Further advantageously in the light of the continuous and time-efficient method guidance, the generation of first and second frame-shaped partial seals is realized by rotative die cutting, planishing or laser cutting of window-like sections from the first seal material and from the second seal material. The methods mentioned above are low-loss ones and are characterized by a high precision.
Furthermore, it is advantageous when the first seal material and the second seal material are guided in opposite directions. This results in the advantage of a space-saving mode of operation.
It is particularly efficient when the first and second partial seals are connected with each other in a manner of pre-fixing the first partial seals and the second partial seals by guiding through a pair of rollers before the adhesive material is thermally activated or before the radiation-curable material is radiation-cured, wherein at least one first roller is implemented with an elastic material. With the elastic material, it is possible to promote the pressing of the partial seals against each other so that air inclusions between the first and second partial seals are effectively prevented.
To prevent a situation in which single components of the components of the assemblies to be connected with each other are getting out of place, the thermal activation or radiation-curing and compressing are preferably conducted by guiding the assemblies through a fixing device in which thermal energy and pressure or radiation and pressure are applied onto the assemblies. This results in a reduced amount of waste of membrane electrode assemblies.
To make the thermal activation particularly efficient and to prevent damages at the assemblies at the same time, the fixing device is preferably heated to a temperature of 80° C. to 160° C., preferably of 100° C. to 140° C., wherein the thermal energy can be applied symmetrically or asymmetrically. In the use of a radiation-curable material, preferably a radiation in the wavelength 450 nm to 100 nm, preferably 420 nm to 365 nm, is chosen and is applied onto an exposed upper and an exposed lower side of the product to be produced, thus the assemblies have not yet been cured. The exposed side is the side of the assemblies which does not lie on the transport material.

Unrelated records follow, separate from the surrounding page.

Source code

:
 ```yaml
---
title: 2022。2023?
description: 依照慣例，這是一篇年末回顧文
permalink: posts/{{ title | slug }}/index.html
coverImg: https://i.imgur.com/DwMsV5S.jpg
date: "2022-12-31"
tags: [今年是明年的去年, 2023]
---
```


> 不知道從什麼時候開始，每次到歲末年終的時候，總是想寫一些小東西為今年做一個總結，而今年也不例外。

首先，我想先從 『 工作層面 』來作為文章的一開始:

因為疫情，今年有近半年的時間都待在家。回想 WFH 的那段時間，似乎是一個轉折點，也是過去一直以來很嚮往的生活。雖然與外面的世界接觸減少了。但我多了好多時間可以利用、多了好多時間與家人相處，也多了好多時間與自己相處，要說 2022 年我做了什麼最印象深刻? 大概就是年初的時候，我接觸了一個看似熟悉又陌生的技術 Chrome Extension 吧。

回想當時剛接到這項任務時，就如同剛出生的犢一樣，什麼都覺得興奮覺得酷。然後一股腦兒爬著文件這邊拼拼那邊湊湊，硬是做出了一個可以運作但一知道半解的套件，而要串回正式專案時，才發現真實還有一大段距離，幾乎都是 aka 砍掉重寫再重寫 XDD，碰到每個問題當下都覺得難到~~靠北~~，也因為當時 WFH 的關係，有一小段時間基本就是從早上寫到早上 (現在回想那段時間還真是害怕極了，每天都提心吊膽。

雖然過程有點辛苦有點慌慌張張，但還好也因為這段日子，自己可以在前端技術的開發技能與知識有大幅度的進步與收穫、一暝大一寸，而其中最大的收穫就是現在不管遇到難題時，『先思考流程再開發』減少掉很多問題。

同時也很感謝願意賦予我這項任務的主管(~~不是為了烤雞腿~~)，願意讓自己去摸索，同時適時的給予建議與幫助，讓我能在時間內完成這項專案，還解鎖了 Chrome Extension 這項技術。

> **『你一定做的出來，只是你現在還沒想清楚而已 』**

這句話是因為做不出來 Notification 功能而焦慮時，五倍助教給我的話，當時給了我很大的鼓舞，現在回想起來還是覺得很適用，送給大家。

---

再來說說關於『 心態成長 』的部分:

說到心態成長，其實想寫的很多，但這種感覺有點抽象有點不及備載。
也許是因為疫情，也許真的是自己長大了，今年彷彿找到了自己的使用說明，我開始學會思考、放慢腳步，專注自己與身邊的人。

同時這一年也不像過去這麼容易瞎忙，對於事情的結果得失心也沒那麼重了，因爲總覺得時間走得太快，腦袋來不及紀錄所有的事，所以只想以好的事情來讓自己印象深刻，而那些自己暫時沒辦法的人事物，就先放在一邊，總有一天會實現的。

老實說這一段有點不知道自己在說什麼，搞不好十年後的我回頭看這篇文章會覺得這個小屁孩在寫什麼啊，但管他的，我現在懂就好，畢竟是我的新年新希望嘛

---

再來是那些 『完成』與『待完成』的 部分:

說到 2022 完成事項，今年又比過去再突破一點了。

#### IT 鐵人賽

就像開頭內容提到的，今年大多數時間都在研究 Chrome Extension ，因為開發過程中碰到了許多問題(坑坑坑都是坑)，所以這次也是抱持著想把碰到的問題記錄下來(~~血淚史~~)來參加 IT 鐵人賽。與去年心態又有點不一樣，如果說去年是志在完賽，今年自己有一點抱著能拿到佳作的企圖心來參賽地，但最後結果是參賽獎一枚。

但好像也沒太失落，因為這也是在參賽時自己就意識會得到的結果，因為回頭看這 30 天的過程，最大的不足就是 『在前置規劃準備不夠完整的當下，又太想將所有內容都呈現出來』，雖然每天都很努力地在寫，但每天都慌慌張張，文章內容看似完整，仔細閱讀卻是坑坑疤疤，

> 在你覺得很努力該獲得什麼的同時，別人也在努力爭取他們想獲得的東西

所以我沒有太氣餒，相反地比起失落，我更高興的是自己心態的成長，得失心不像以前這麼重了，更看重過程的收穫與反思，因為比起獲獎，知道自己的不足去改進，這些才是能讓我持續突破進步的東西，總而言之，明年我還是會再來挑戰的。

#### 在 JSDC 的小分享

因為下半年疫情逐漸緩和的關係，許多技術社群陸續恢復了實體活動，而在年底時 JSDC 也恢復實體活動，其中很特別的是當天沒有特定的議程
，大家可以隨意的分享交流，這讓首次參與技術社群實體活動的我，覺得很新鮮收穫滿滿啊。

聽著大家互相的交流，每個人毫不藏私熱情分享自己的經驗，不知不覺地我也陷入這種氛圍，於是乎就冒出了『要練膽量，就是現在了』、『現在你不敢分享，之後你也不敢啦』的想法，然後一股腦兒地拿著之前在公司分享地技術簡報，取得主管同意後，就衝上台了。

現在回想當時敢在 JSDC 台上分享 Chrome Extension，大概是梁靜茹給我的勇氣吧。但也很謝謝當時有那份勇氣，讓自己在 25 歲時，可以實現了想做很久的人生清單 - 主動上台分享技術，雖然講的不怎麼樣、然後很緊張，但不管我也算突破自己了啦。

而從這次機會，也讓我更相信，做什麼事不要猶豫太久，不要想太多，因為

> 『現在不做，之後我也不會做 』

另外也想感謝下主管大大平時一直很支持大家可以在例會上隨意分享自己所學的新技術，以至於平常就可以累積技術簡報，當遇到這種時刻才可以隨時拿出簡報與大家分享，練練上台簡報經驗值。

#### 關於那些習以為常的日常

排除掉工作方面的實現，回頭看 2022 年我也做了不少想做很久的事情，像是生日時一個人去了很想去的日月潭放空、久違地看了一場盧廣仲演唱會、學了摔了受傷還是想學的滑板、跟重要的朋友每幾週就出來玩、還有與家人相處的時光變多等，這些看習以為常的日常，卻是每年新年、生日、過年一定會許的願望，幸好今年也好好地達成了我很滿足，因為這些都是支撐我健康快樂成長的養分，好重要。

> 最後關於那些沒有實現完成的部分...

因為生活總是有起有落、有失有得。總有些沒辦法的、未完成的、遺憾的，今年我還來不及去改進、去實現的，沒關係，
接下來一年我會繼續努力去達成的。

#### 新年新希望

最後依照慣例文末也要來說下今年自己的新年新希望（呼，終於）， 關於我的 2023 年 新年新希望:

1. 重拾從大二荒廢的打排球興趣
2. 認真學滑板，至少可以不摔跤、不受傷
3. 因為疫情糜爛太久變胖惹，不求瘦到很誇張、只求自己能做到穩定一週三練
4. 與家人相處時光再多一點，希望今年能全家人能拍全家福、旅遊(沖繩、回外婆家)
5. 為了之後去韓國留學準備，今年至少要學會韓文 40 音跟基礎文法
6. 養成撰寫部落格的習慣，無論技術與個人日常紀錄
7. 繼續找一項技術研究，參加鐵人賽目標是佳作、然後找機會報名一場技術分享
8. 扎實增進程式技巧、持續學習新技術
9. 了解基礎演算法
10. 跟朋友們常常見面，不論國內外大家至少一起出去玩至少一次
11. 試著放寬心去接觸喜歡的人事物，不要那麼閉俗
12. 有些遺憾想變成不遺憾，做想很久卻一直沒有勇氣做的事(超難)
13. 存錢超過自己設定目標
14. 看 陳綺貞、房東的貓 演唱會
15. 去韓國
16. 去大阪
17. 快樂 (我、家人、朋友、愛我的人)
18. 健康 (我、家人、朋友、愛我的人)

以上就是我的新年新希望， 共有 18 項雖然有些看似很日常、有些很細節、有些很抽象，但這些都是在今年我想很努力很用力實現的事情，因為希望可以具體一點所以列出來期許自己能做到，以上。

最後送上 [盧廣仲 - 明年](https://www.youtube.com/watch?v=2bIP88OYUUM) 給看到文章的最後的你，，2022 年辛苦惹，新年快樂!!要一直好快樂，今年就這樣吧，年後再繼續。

In the simplest example, the radiation is applied from an exposed upper side of the second partial seals so the radiation can penetrate through the assemblies without hindrance.
In the light of good seal properties, it is particularly advantageous when the pressure being applied onto the assemblies by the fixing device is 0.05 MPa to 10 MPa, preferably 0.15 MPa to 5 MPa and further preferably 0.25 MPa to 3 MPa. In pressure ranges of up to 10 MPa, the first partial seal and the second partial seal can be densified with each other to a seal frame without air inclusions, wherein, when the pressure is lower, any damages at the seal material and possibly at components of the assembly can effectively be avoided. An application of a pressure of 0.25 MPa to 3 MPa is particularly well suitable in the light of the above-mentioned advantages.

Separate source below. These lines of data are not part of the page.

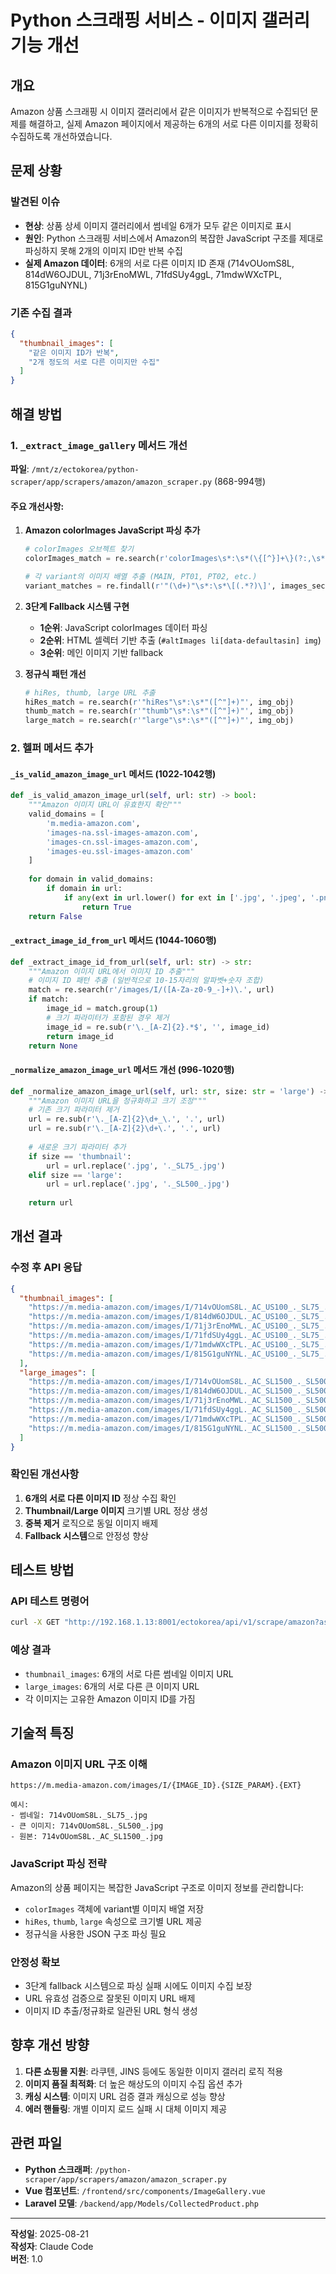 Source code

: # Python 스크래핑 서비스 - 이미지 갤러리 기능 개선

## 개요

Amazon 상품 스크래핑 시 이미지 갤러리에서 같은 이미지가 반복적으로 수집되던 문제를 해결하고, 실제 Amazon 페이지에서 제공하는 6개의 서로 다른 이미지를 정확히 수집하도록 개선하였습니다.

## 문제 상황

### 발견된 이슈
- **현상**: 상품 상세 이미지 갤러리에서 썸네일 6개가 모두 같은 이미지로 표시
- **원인**: Python 스크래핑 서비스에서 Amazon의 복잡한 JavaScript 구조를 제대로 파싱하지 못해 2개의 이미지 ID만 반복 수집
- **실제 Amazon 데이터**: 6개의 서로 다른 이미지 ID 존재 (714vOUomS8L, 814dW6OJDUL, 71j3rEnoMWL, 71fdSUy4ggL, 71mdwWXcTPL, 815G1guNYNL)

### 기존 수집 결과
```json
{
  "thumbnail_images": [
    "같은 이미지 ID가 반복",
    "2개 정도의 서로 다른 이미지만 수집"
  ]
}
```

## 해결 방법

### 1. `_extract_image_gallery` 메서드 개선

**파일**: `/mnt/z/ectokorea/python-scraper/app/scrapers/amazon/amazon_scraper.py` (868-994행)

#### 주요 개선사항:

1. **Amazon colorImages JavaScript 파싱 추가**
   ```python
   # colorImages 오브젝트 찾기
   colorImages_match = re.search(r'colorImages\s*:\s*(\{[^}]+\}(?:,\s*[^}]+\})*)', content)
   
   # 각 variant의 이미지 배열 추출 (MAIN, PT01, PT02, etc.)
   variant_matches = re.findall(r'"(\d+)"\s*:\s*\[(.*?)\]', images_section, re.DOTALL)
   ```

2. **3단계 Fallback 시스템 구현**
   - **1순위**: JavaScript colorImages 데이터 파싱
   - **2순위**: HTML 셀렉터 기반 추출 (`#altImages li[data-defaultasin] img`)
   - **3순위**: 메인 이미지 기반 fallback

3. **정규식 패턴 개선**
   ```python
   # hiRes, thumb, large URL 추출
   hiRes_match = re.search(r'"hiRes"\s*:\s*"([^"]+)"', img_obj)
   thumb_match = re.search(r'"thumb"\s*:\s*"([^"]+)"', img_obj)
   large_match = re.search(r'"large"\s*:\s*"([^"]+)"', img_obj)
   ```

### 2. 헬퍼 메서드 추가

#### `_is_valid_amazon_image_url` 메서드 (1022-1042행)
```python
def _is_valid_amazon_image_url(self, url: str) -> bool:
    """Amazon 이미지 URL이 유효한지 확인"""
    valid_domains = [
        'm.media-amazon.com',
        'images-na.ssl-images-amazon.com',
        'images-cn.ssl-images-amazon.com',
        'images-eu.ssl-images-amazon.com'
    ]
    
    for domain in valid_domains:
        if domain in url:
            if any(ext in url.lower() for ext in ['.jpg', '.jpeg', '.png', '.webp', '.gif']):
                return True
    return False
```

#### `_extract_image_id_from_url` 메서드 (1044-1060행)
```python
def _extract_image_id_from_url(self, url: str) -> str:
    """Amazon 이미지 URL에서 이미지 ID 추출"""
    # 이미지 ID 패턴 추출 (일반적으로 10-15자리의 알파벳+숫자 조합)
    match = re.search(r'/images/I/([A-Za-z0-9_-]+)\.', url)
    if match:
        image_id = match.group(1)
        # 크기 파라미터가 포함된 경우 제거
        image_id = re.sub(r'\._[A-Z]{2}.*$', '', image_id)
        return image_id
    return None
```

#### `_normalize_amazon_image_url` 메서드 개선 (996-1020행)
```python
def _normalize_amazon_image_url(self, url: str, size: str = 'large') -> str:
    """Amazon 이미지 URL을 정규화하고 크기 조정"""
    # 기존 크기 파라미터 제거
    url = re.sub(r'\._[A-Z]{2}\d+_\.', '.', url)
    url = re.sub(r'\._[A-Z]{2}\d+\.', '.', url)
    
    # 새로운 크기 파라미터 추가
    if size == 'thumbnail':
        url = url.replace('.jpg', '._SL75_.jpg')
    elif size == 'large':
        url = url.replace('.jpg', '._SL500_.jpg')
    
    return url
```

## 개선 결과

### 수정 후 API 응답
```json
{
  "thumbnail_images": [
    "https://m.media-amazon.com/images/I/714vOUomS8L._AC_US100_._SL75_.jpg",
    "https://m.media-amazon.com/images/I/814dW6OJDUL._AC_US100_._SL75_.jpg", 
    "https://m.media-amazon.com/images/I/71j3rEnoMWL._AC_US100_._SL75_.jpg",
    "https://m.media-amazon.com/images/I/71fdSUy4ggL._AC_US100_._SL75_.jpg",
    "https://m.media-amazon.com/images/I/71mdwWXcTPL._AC_US100_._SL75_.jpg",
    "https://m.media-amazon.com/images/I/815G1guNYNL._AC_US100_._SL75_.jpg"
  ],
  "large_images": [
    "https://m.media-amazon.com/images/I/714vOUomS8L._AC_SL1500_._SL500_.jpg",
    "https://m.media-amazon.com/images/I/814dW6OJDUL._AC_SL1500_._SL500_.jpg",
    "https://m.media-amazon.com/images/I/71j3rEnoMWL._AC_SL1500_._SL500_.jpg", 
    "https://m.media-amazon.com/images/I/71fdSUy4ggL._AC_SL1500_._SL500_.jpg",
    "https://m.media-amazon.com/images/I/71mdwWXcTPL._AC_SL1500_._SL500_.jpg",
    "https://m.media-amazon.com/images/I/815G1guNYNL._AC_SL1500_._SL500_.jpg"
  ]
}
```

### 확인된 개선사항
1. **6개의 서로 다른 이미지 ID** 정상 수집 확인
2. **Thumbnail/Large 이미지** 크기별 URL 정상 생성  
3. **중복 제거** 로직으로 동일 이미지 배제
4. **Fallback 시스템**으로 안정성 향상

## 테스트 방법

### API 테스트 명령어
```bash
curl -X GET "http://192.168.1.13:8001/ectokorea/api/v1/scrape/amazon?asin=B0DJNXJTJL"
```

### 예상 결과
- `thumbnail_images`: 6개의 서로 다른 썸네일 이미지 URL
- `large_images`: 6개의 서로 다른 큰 이미지 URL  
- 각 이미지는 고유한 Amazon 이미지 ID를 가짐

## 기술적 특징

### Amazon 이미지 URL 구조 이해
```
https://m.media-amazon.com/images/I/{IMAGE_ID}.{SIZE_PARAM}.{EXT}

예시:
- 썸네일: 714vOUomS8L._SL75_.jpg
- 큰 이미지: 714vOUomS8L._SL500_.jpg
- 원본: 714vOUomS8L._AC_SL1500_.jpg
```

### JavaScript 파싱 전략
Amazon의 상품 페이지는 복잡한 JavaScript 구조로 이미지 정보를 관리합니다:
- `colorImages` 객체에 variant별 이미지 배열 저장
- `hiRes`, `thumb`, `large` 속성으로 크기별 URL 제공
- 정규식을 사용한 JSON 구조 파싱 필요

### 안정성 확보
- 3단계 fallback 시스템으로 파싱 실패 시에도 이미지 수집 보장
- URL 유효성 검증으로 잘못된 이미지 URL 배제
- 이미지 ID 추출/정규화로 일관된 URL 형식 생성

## 향후 개선 방향

1. **다른 쇼핑몰 지원**: 라쿠텐, JINS 등에도 동일한 이미지 갤러리 로직 적용
2. **이미지 품질 최적화**: 더 높은 해상도의 이미지 수집 옵션 추가  
3. **캐싱 시스템**: 이미지 URL 검증 결과 캐싱으로 성능 향상
4. **에러 핸들링**: 개별 이미지 로드 실패 시 대체 이미지 제공

## 관련 파일

- **Python 스크래퍼**: `/python-scraper/app/scrapers/amazon/amazon_scraper.py`
- **Vue 컴포넌트**: `/frontend/src/components/ImageGallery.vue`
- **Laravel 모델**: `/backend/app/Models/CollectedProduct.php`

---
**작성일**: 2025-08-21  
**작성자**: Claude Code  
**버전**: 1.0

It is also advantageous when the compressing is conducted for a time of 0.006 s to 60 s, preferably of 0.2 s to 120 s, and further preferably of 0.25 s to 5 s.
Further advantageously, the cutting to size of layer assemblies from the layer assembly material is conducted such that an area of the layer assemblies to be surrounded by the frame-shaped first and second partial seals is larger than the window-like sections of the first and second partial seals. This results in the fact that partial regions of the layer assemblies overlap with the partial seals so that a particularly good layer composite results and leakage sites between layer assemblies and seal frames are effectively prevented.
Preferably, the cut layer assemblies, before they are deposited on the first frame-shaped partial seals, are transferred onto a delivery medium and are transferred from the first delivery medium onto a second delivery medium so that the individual layer assemblies become spaced apart from each other. Being spaced apart from each other is advantageous for improving an accurately fitting arrangement of the layer assemblies on the first partial seals so that a maximally large inner region of the layer assemblies can be used, when later the membrane electrode assemblies are used for the catalytic reactions.
Furthermore, it is advantageous when the layer assembly material comprises a layer assembly carrier foil so that the layer assembly material can be conveyed effectively and without delay. The cutting to size of layer assemblies is conducted such that the layer assembly carrier foil is not cut in two which promotes a continuous processing of the layer assemblies.
According to a further advantageous further development, the layer assembly carrier foil is removed from the layer assemblies in an angle of more than 90°, preferably of more than 105° and further preferably of more than 120°, before the layer assemblies are deposited on the first frame-shaped partial seals. Removing of the layer assembly carrier foil in an angle of more than 90° C. particularly well prevents deformations or (partial) delamination of components of the layer assemblies, and thus it is particularly gentle. The larger the angle, the easier and more efficient it may be to remove the layer assembly carrier foil.
Furthermore, it is advantageous when during the generation of the first frame-shaped partial seals in the first seal material, in addition, a reference mark is generated for aligning the first partial seals, the layer assemblies and the second partial seals to each other in machine direction. The reference marks have to be provided so that they allow an exact determination of the position of the window-like sections in the partial seals, and thus an overlapping region between membrane and partial seals is minimized. By providing reference marks, furthermore, layer assemblies to be positioned on the first partial seals (catalyst coated membranes) can easier be singularized and by a suitable process guidance individual layer assemblies can be spaced apart to each other.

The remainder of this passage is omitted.